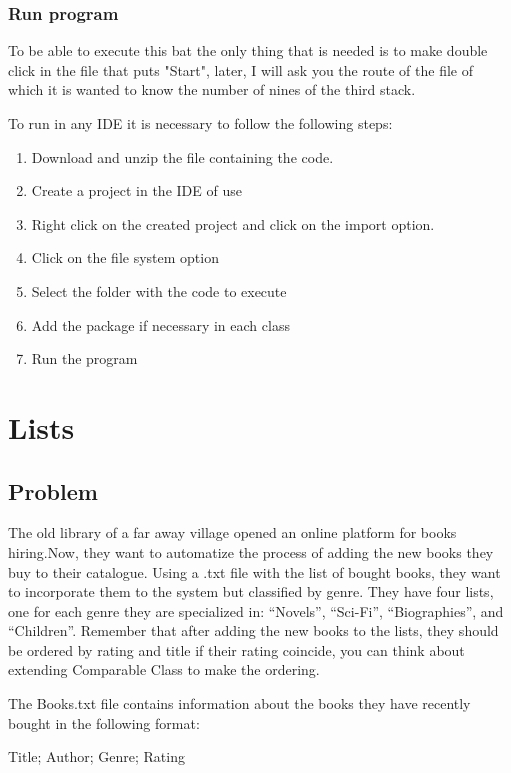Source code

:\documentclass[a4paper]{article}
\theoremstyle{plain}
\theoremstyle{definition}
\begin{document}
        \subsubsection{Run program}
        To be able to execute this bat the only thing that is needed is to make double click in the file that puts "Start", later, I will ask you the route of the file of which it is wanted to know the number of nines of the third stack.\newline
	
        To run in any IDE it is necessary to follow the following steps:
        \begin{enumerate}
            \item Download and unzip the file containing the code.
            \item Create a project in the IDE of use
            \item Right click on the created project and click on the import option. 
            \item Click on the file system option 
            \item Select the folder with the code to execute
            \item Add the package if necessary in each class
            \item Run the program
        \end{enumerate}
\newpage
	\section{Lists}
	    \subsection{Problem}
	    The old library of a far away village opened an online platform for books hiring.Now, they want to automatize the process of adding the new books they buy to their catalogue. Using a .txt file with the list of bought books, they want to incorporate them to the system but classified by genre. They have four lists, one for each genre they are specialized in: “Novels”, “Sci-Fi”, “Biographies”, and “Children”. Remember that after adding the new books to the lists, they should be ordered by rating and title if their rating coincide, you can think about extending Comparable Class to make the ordering.\newline
	    
        The Books.txt file contains information about the books they have recently bought in the following format:\newline
            \begin{center}
                Title; Author; Genre; Rating\newline
            \end{center}
    
\end{document}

Aim of the exercise | Could you copy the data above exactly, leaving the pictures out?

Reply to the task |
Source code

:\documentclass[a4paper]{article}
\theoremstyle{plain}
\theoremstyle{definition}
\begin{document}
        \subsubsection{Run program}
        To be able to execute this bat the only thing that is needed is to make double click in the file that puts "Start", later, I will ask you the route of the file of which it is wanted to know the number of nines of the third stack.\newline
	
        To run in any IDE it is necessary to follow the following steps:
        \begin{enumerate}
            \item Download and unzip the file containing the code.
            \item Create a project in the IDE of use
            \item Right click on the created project and click on the import option. 
            \item Click on the file system option 
            \item Select the folder with the code to execute
            \item Add the package if necessary in each class
            \item Run the program
        \end{enumerate}
\newpage
	\section{Lists}
	    \subsection{Problem}
	    The old library of a far away village opened an online platform for books hiring.Now, they want to automatize the process of adding the new books they buy to their catalogue. Using a .txt file with the list of bought books, they want to incorporate them to the system but classified by genre. They have four lists, one for each genre they are specialized in: “Novels”, “Sci-Fi”, “Biographies”, and “Children”. Remember that after adding the new books to the lists, they should be ordered by rating and title if their rating coincide, you can think about extending Comparable Class to make the ordering.\newline
	    
        The Books.txt file contains information about the books they have recently bought in the following format:\newline
            \begin{center}
                Title; Author; Genre; Rating\newline
            \end{center}
    
\end{document}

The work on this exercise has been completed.